DALL’INVIATO A ERBIL. Le truppe governative siriane sono avanzate nella notte a Manbij e poi lungo un affluente dell’Eufrate sulla direttrice verso Kobane. Un’altra colonna si è mossa verso la diga di Tabqa, che si trova a una trentina di chilometri da Raqqa. Più a Est, due divisioni sono state mobilitate per attraversare il fiume e puntare verso Hasakah e poi Qamishlo, dove ci sono due guarnigioni governative rimaste sul posto per tutta la durata della guerra civile, seppure isolate. Secondo fonti di Damasco l’accordo raggiunto ieri con la mediazione dei russi, prevede che l’esercito recuperi le caserme e le postazioni lungo la frontiera con la Turchia gestite dai curdi delle Ypg dalla fine del 2012, quando le forze di Bashar al-Assad furono costrette a ritirarsi nel caos della guerra civile.

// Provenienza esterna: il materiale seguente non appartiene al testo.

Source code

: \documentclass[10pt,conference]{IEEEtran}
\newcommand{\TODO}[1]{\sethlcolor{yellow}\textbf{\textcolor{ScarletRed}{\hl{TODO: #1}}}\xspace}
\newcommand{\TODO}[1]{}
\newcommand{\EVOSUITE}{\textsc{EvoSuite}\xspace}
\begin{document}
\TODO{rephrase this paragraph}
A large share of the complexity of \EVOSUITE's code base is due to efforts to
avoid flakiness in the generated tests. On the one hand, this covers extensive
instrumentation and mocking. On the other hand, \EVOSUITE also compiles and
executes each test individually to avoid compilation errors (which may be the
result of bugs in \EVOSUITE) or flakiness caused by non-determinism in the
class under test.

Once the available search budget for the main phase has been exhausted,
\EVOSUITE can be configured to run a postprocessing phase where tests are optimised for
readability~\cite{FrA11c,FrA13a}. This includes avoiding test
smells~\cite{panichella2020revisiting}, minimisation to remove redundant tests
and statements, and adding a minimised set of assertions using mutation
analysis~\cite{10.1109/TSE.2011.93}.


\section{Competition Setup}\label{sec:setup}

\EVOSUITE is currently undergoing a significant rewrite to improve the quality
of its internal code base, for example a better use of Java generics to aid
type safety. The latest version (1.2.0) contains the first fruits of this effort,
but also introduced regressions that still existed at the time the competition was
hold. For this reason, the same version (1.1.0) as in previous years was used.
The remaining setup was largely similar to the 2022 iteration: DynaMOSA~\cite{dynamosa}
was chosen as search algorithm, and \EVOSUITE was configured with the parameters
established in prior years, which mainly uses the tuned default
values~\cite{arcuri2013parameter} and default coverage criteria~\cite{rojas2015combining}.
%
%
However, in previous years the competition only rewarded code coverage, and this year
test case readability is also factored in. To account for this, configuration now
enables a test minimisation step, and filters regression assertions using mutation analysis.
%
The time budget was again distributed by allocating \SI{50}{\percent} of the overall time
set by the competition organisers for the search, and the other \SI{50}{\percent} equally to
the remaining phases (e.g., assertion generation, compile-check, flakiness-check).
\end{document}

Ypg integrate nelle forze di difesa nazionale siriane
Dopo sette anni, le parti si sono invertite. Le Ypg avrebbero accettato di essere integrate nelle “forze di difesa nazionale”, un complesso di milizie filo governative, che include soprattutto formazioni sciite, cristiane e ora anche curde. Il comandante delle Forze democratiche siriane, Mazlum Kobani, ha spiegato che i curdi hanno dovuto fare “compromessi dolorosi con Mosca e con Assad” ma “abbiamo dovuto scegliere fra un compromesso e il genocidio del nostro popolo, e abbiamo scelto senza esitazione la vita del nostro popolo”. La velocità dell’accordo ha spiazzato sia gli Stati Uniti che la Turchia, anche se i canali fra i curdi e Damasco erano sempre rimasti aperti. Ad Aleppo unità delle Ypg avevano combattuto fra il 2012 e il 2016 a fianco dell’esercito contro i ribelli jihadisti.

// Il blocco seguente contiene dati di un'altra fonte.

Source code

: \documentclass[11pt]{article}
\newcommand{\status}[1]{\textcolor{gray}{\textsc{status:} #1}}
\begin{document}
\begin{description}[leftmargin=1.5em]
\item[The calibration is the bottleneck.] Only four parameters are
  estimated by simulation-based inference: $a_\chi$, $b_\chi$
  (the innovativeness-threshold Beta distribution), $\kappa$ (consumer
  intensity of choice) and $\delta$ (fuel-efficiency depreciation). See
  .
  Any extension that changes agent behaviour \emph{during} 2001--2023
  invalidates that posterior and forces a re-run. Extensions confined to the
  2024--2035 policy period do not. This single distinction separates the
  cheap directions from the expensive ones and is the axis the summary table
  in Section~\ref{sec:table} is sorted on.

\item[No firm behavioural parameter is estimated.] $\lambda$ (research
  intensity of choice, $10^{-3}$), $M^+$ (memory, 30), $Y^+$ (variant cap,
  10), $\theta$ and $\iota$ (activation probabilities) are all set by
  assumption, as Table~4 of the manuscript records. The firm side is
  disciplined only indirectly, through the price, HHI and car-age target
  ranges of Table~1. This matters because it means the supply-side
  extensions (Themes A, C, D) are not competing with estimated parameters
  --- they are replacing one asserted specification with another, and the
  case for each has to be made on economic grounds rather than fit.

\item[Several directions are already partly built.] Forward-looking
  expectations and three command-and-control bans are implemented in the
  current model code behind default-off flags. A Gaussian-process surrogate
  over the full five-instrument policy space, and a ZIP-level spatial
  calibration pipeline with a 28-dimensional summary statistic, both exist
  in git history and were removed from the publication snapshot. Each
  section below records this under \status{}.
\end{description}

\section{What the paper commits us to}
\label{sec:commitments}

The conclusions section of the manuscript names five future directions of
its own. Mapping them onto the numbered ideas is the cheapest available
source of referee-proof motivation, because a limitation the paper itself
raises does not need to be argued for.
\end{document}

I cristiani festeggiano ma temono colpi dell’Isis
Ora Damasco cerca di prendere la Turchia in velocità. L’operazione più difficile è sulla direttrice Hasakah-Qamishlo, dove operano gruppi ribelli alleati di Ankara, cellule dell’Isis e la situazione è in pieno caos, con il rischio che 10 mila ex combattenti dello Stato islamico tornino in libertà. Una prospettiva che terrorizza la popolazione curda ma anche la consistente minoranza cristiano-siriaca che vive nelle due città. Ieri i cristiani hanno festeggiato l’accordo con Assad e chiesto il ritorno al più presto dell’esercito. In questa fase, con gli Stati Uniti ormai fuorigioco per scelta della Casa Bianca, diventa sempre più decisivo il ruolo di Putin che storicamente mantiene buoni rapporti con Assad e che ha ormai da tempo iniziato l’avvicinamento a Erdogan.

Jihadisti in fuga

Intanto, dall’altra parte dell’oceano, il presidente Donald Trump ha come preoccupazione la gestione dei profughi: «L’Europa si prenda in carico i miliziani dell’Isis, che non saranno mai portati in Usa», è stato il suo commento all’indomani della notizia che centinaia di persone sono fuggite da un campo profughi nel Rojava dove i curdi, ormai impegnati sul fronte di guerra, non controllano più le carceri dove sono detenuti i terroristi dell’Isis. «Gli Stati Uniti hanno il peggio dei prigionieri dell’Isis -, ha detto il presidente americano su Twitter -. La Turchia e i curdi non devono lasciarli scappare. L’Europa avrebbe dovuto riprenderseli dopo le numerose sollecitazioni. Lo faccia ora. Non arriveranno mai e non saranno mai portati in Usa».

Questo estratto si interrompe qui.